Stored items from a collection:
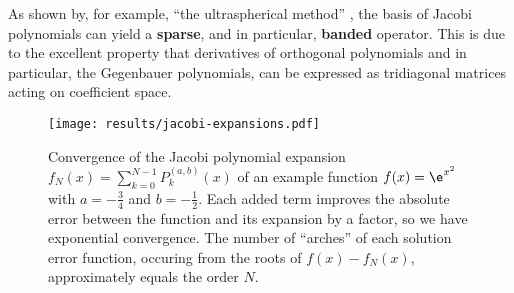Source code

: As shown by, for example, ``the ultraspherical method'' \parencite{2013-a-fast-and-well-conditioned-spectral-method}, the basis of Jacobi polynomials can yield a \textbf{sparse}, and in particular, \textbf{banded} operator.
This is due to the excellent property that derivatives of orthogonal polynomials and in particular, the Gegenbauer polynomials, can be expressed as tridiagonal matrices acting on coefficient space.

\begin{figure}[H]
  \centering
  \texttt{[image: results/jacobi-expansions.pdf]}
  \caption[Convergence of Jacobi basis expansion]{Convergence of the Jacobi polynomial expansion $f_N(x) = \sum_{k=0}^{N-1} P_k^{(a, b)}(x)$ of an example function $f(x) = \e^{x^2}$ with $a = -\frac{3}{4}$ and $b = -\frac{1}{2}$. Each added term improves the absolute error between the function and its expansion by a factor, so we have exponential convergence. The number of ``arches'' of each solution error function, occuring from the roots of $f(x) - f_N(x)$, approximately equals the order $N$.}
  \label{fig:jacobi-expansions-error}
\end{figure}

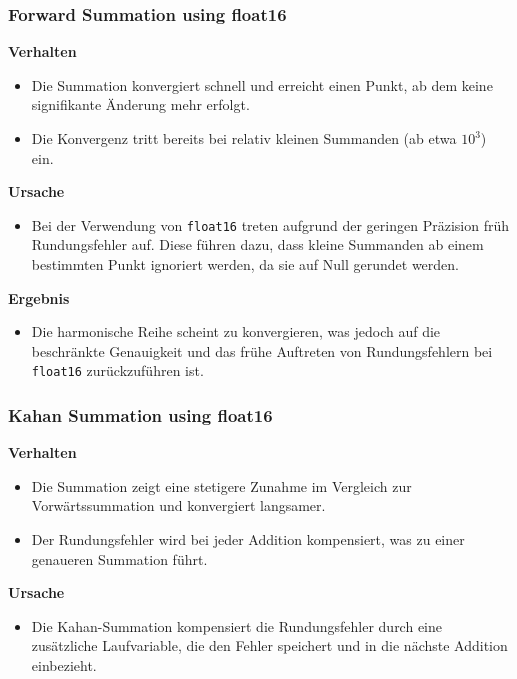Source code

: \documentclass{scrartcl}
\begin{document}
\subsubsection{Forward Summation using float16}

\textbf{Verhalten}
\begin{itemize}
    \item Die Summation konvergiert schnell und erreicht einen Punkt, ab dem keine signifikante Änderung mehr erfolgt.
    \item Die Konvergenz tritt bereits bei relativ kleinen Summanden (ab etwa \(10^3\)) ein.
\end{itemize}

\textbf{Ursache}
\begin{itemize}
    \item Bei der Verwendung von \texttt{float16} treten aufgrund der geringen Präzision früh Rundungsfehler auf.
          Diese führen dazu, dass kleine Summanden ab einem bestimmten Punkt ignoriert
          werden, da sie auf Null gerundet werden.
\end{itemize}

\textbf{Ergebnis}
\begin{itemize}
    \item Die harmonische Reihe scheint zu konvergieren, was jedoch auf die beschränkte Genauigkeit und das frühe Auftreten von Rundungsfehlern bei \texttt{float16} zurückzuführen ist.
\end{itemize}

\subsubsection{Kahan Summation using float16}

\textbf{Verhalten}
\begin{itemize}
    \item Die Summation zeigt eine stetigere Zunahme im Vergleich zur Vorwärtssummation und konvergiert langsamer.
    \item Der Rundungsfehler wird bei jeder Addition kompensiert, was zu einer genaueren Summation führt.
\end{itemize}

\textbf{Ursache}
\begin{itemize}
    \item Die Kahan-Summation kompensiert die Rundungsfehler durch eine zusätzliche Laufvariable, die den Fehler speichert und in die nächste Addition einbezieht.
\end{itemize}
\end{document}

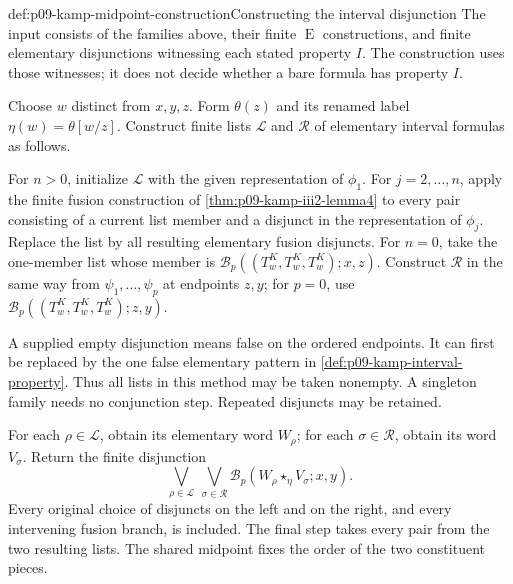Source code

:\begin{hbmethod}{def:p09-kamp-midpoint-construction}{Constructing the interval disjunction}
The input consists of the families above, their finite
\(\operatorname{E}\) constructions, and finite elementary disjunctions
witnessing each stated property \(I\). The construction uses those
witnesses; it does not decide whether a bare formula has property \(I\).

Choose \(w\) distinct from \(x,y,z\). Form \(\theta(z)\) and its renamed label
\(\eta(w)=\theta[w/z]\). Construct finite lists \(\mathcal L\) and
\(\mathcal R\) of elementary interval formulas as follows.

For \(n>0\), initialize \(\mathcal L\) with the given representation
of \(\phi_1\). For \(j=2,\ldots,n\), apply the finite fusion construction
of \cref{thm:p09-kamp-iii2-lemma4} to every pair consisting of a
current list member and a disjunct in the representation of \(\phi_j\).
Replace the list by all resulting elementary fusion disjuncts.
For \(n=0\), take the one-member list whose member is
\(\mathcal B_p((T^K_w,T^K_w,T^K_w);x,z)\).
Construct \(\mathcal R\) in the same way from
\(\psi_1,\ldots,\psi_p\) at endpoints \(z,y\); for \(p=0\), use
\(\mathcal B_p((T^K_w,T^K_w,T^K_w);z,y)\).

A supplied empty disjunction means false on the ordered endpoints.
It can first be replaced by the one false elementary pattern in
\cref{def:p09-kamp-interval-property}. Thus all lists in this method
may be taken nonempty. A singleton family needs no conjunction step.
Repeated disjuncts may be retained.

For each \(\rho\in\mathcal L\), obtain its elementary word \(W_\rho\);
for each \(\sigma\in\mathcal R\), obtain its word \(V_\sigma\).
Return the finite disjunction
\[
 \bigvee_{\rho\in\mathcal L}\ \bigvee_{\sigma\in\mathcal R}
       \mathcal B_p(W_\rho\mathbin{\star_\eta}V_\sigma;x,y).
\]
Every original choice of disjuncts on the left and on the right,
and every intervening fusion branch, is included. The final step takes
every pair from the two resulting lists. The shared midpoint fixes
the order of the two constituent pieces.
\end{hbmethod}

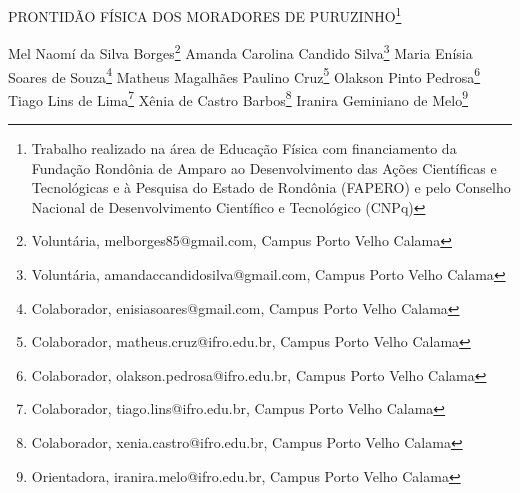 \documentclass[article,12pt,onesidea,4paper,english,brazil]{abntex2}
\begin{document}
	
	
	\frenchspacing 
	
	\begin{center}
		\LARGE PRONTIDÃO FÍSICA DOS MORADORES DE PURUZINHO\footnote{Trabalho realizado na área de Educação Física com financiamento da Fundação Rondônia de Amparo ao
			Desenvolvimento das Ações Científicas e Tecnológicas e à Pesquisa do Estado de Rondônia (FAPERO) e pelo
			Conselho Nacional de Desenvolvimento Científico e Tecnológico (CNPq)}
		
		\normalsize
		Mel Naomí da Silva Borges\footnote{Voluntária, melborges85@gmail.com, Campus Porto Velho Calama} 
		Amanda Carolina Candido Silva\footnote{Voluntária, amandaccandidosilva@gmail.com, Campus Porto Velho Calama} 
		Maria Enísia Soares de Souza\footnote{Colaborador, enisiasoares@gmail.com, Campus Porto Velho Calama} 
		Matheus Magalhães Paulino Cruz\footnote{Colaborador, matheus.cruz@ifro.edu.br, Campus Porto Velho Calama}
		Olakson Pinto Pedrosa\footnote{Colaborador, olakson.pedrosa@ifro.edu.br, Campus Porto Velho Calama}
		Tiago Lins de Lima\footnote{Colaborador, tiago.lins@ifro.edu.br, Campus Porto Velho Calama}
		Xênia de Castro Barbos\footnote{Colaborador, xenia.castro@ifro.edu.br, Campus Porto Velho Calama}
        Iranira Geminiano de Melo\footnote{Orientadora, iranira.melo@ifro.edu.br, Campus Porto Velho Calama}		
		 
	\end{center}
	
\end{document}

**AIM OF THE TASK:**
How many lines in the records contain the word "subsubsection"? Answer with the number alone.

**EXERCISE SOLUTION:**
2